Not a rarity, kind deeds of generosity frequently found

In his October 1977 general conference address, Elder Thomas S. Monson, then of the Quorum of the Twelve and now first counselor in the First Presidency, spoke on the topic of caring for one another. In that address, Elder Monson noted that kind deeds of generosity are not a rarity but are frequently found.

He spoke of several examples of generosity and caring, such as the following:"Situated beneath the heavily traveled freeway which girds Salt Lake City is the home of a sixty-year-old single man who has, due to a crippling disease, never known a day without pain nor many days without loneliness.

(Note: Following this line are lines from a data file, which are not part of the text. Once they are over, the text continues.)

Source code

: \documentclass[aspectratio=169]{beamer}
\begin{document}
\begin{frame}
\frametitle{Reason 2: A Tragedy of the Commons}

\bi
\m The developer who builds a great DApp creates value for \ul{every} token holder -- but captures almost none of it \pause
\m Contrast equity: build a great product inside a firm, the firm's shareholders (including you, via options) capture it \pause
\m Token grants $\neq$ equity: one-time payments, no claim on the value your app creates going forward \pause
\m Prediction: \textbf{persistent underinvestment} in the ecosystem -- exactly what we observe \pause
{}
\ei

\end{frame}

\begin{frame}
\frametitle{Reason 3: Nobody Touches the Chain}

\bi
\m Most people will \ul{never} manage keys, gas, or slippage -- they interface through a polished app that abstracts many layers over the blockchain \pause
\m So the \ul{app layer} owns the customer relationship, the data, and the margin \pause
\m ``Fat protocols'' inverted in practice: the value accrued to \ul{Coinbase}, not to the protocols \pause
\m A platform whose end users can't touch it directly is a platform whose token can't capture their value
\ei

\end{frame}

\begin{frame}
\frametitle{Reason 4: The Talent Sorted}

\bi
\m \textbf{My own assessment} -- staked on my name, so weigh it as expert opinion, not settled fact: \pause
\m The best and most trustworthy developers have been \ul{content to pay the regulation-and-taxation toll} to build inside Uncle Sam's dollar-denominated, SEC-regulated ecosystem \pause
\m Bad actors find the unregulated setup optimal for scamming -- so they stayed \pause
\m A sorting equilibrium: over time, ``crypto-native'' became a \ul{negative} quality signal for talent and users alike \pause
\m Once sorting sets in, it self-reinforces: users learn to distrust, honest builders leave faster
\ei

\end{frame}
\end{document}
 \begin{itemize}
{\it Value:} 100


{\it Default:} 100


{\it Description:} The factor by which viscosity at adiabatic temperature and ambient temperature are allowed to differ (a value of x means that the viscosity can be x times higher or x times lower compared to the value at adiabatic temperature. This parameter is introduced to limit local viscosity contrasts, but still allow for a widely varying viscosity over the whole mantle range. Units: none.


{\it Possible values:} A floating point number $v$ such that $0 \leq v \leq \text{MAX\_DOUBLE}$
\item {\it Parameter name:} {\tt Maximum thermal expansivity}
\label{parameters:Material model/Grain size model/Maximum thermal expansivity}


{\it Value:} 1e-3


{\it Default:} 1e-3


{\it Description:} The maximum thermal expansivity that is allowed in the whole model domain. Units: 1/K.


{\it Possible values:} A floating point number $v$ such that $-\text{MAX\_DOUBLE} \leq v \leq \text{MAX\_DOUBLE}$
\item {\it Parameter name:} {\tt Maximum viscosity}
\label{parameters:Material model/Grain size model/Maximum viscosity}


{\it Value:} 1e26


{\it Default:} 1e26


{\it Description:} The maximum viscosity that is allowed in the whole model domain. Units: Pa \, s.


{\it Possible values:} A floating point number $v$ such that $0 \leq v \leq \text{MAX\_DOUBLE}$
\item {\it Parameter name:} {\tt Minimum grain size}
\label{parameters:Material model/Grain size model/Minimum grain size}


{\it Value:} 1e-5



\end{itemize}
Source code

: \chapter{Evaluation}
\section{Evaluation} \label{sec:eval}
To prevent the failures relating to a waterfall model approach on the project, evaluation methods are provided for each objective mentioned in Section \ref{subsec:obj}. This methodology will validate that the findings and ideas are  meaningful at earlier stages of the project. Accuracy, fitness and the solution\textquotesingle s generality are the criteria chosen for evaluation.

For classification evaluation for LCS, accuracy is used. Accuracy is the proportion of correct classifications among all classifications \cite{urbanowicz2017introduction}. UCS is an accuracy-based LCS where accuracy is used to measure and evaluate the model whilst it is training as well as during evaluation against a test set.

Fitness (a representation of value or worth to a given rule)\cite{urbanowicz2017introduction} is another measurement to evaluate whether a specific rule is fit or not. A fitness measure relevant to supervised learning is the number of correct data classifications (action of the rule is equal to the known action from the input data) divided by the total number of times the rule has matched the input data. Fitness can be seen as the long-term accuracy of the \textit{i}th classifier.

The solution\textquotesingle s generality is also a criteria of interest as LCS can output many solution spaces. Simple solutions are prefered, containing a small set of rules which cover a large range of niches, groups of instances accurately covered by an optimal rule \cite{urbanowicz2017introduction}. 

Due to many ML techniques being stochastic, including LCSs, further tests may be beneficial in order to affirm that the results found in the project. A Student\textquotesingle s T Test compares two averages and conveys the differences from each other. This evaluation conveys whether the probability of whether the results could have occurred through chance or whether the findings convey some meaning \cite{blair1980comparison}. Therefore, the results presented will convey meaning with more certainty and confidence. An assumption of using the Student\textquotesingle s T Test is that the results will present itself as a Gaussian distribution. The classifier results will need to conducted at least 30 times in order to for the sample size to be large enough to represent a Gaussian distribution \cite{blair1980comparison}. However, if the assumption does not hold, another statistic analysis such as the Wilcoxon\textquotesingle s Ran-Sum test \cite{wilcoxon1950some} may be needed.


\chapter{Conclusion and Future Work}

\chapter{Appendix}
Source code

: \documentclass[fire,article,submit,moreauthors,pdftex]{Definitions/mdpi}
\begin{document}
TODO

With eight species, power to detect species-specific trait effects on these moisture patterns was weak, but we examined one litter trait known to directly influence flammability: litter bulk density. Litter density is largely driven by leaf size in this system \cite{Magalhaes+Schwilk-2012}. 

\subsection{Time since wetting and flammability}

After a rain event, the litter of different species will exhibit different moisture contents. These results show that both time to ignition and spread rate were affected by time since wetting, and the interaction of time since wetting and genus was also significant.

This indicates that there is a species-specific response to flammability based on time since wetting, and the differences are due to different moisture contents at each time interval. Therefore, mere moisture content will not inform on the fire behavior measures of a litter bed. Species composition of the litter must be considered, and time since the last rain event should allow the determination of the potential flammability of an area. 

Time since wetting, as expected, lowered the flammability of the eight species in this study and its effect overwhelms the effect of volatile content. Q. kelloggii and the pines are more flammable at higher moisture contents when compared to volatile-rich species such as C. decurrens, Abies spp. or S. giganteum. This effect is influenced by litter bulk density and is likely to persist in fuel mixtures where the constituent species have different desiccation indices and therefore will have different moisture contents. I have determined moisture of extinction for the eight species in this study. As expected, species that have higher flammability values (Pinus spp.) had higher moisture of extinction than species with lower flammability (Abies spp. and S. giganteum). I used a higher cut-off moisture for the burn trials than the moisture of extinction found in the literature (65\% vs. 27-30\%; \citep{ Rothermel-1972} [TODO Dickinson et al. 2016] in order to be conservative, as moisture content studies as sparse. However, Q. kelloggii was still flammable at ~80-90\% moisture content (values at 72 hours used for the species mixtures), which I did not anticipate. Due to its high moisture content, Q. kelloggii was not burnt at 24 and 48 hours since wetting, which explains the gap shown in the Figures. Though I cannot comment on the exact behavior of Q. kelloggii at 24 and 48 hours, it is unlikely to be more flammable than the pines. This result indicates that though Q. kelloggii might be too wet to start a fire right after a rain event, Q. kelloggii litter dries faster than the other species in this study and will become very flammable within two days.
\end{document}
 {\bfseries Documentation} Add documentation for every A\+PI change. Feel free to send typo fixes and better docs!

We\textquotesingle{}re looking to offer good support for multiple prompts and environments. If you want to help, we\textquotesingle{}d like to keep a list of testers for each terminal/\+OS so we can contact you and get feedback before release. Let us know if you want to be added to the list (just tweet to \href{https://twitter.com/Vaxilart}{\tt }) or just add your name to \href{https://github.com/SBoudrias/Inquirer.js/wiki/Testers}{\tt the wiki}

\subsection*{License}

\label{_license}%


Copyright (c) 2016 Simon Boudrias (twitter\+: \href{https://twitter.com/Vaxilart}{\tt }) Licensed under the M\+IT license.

One winter's day as I visited him, he was slow in answering the doorbell's ring. I entered his well-kept home; the temperature in save but one room, the kitchen, was a chilly 40 degrees. The reason: not sufficient money to heat any other room. The walls needed papering, the ceilings to be lowered, the cupboards filled.

"Troubled by the experience of visiting my friend, a bishop was consulted and a miracle of love, prompted by testimony, took place. The ward members were organized and the labor of love begun. A month later, my friend Lou called and asked if I would come and see what had happened to him. I did, and indeed beheld a miracle. The sidewalks which had been uprooted by large poplar trees had been replaced, the porch of the home rebuilt, a new door with glistening hardware installed, the ceilings lowered, the walls papered, the woodwork painted, the roof replaced, and the cupboards filled. No longer was the home chilly and uninviting. It now seemed to whisper a warm welcome. Lou saved until last showing me his pride and joy: there on his bed was a beautiful plaid quilt bearing the crest of his McDonald family clan. It had been made with loving care by the women of the Relief Society. Before leaving, I discovered that each week the Young Adults would bring in a hot dinner and share a home evening. Warmth had replaced the cold; repairs had transformed the wear of years; but more significantly, hope had dispelled despair and now love reigned triumphant.

"All who participated in this moving drama of real life had discovered a new and personal appreciation of the Master's teaching. `It is more blessed to give than to receive.' " (Acts 20:35.)